As Olimpíadas estão chegando ao fim, depois será a
vez das Paraolímpicas. O que estes Jogos, que são esperados há cinco anos, nos
ensinam?
Gostaria de começar com os Jogos Paraolímpicos, que
tiveram início em Tóquio, em 1964. Hoje há muitos atletas participando e eles
nos pedem respeito universal, sem preconceitos e discriminações. Eles têm uma
força especial na promoção dos direitos humanos.
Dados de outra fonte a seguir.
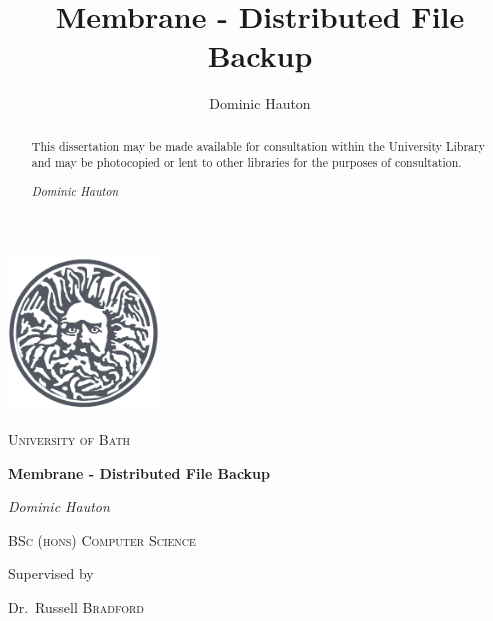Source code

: \documentclass[11pt, a4paper, twocolumn, twoside]{report}
\title{Membrane - Distributed File Backup}
\author{Dominic Hauton}
\begin{document}
\begin{titlepage}
	\centering
	\includegraphics[width=0.3\textwidth]{uob-logo}\par\vspace{0.5cm}
	{\scshape\LARGE University of Bath \par}
	\vspace{3cm}
	{\huge\bfseries Membrane - Distributed File Backup\par}
	\vspace{1cm}
	{\Large\itshape Dominic Hauton\par}
	\vspace{1cm}
	{\scshape\Large BSc (hons) Computer Science\par}
	\vfill
	Supervised by\par
	Dr.~Russell \textsc{Bradford}

	\vspace{1cm}

	{\large \the\year\par}
\end{titlepage}

\renewcommand{\abstractname}{}
\begin{abstract}
This dissertation may be made available for consultation within the University
Library and may be photocopied or lent to other libraries for the purposes of consultation.

\vspace{0.5cm}
\noindent
\emph{Dominic Hauton}
\end{abstract}
\end{document}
Além disso, nesta edição há um
grande equilíbrio numérico entre atletas masculinos e femininos, enquanto que
no início havia poucas mulheres. Isto também significa respeito pelas pessoas.
E isto também é muito importante. Uma representação simbólica, mas que nos faz
lembrar quantos conflitos existem no mundo hoje. As Olimpíadas testemunham o
desejo de criar um mundo onde haja paz entre as nações.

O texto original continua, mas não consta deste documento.